**Your task:** Filter the entries for the string "Colocation". Copy each line that has it.

**Input records:**
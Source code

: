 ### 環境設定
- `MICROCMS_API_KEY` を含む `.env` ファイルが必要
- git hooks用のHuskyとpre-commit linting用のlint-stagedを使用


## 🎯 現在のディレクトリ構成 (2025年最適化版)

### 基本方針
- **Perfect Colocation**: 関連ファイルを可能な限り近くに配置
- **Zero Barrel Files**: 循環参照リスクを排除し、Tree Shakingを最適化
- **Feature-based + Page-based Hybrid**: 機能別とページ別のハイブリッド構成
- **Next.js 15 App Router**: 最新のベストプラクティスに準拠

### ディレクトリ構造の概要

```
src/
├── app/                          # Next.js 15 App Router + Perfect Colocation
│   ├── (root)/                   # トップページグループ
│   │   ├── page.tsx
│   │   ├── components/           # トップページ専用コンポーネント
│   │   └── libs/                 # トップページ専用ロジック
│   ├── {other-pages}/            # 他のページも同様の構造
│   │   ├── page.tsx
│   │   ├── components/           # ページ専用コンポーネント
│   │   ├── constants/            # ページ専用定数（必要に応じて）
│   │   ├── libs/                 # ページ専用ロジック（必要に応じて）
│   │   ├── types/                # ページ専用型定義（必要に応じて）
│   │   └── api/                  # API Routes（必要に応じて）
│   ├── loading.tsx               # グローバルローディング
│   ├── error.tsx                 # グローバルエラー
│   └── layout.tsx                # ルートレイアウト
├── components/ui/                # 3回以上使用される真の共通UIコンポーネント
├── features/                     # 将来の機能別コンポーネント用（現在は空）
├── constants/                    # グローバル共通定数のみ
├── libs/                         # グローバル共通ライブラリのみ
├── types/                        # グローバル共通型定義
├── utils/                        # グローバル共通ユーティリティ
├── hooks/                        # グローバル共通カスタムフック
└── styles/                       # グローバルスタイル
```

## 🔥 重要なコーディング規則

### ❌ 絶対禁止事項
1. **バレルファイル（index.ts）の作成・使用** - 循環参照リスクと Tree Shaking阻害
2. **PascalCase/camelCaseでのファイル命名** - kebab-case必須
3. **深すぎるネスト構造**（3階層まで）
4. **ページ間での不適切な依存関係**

**Task output:**
- **Perfect Colocation**: 関連ファイルを可能な限り近くに配置
├── app/                          # Next.js 15 App Router + Perfect Colocation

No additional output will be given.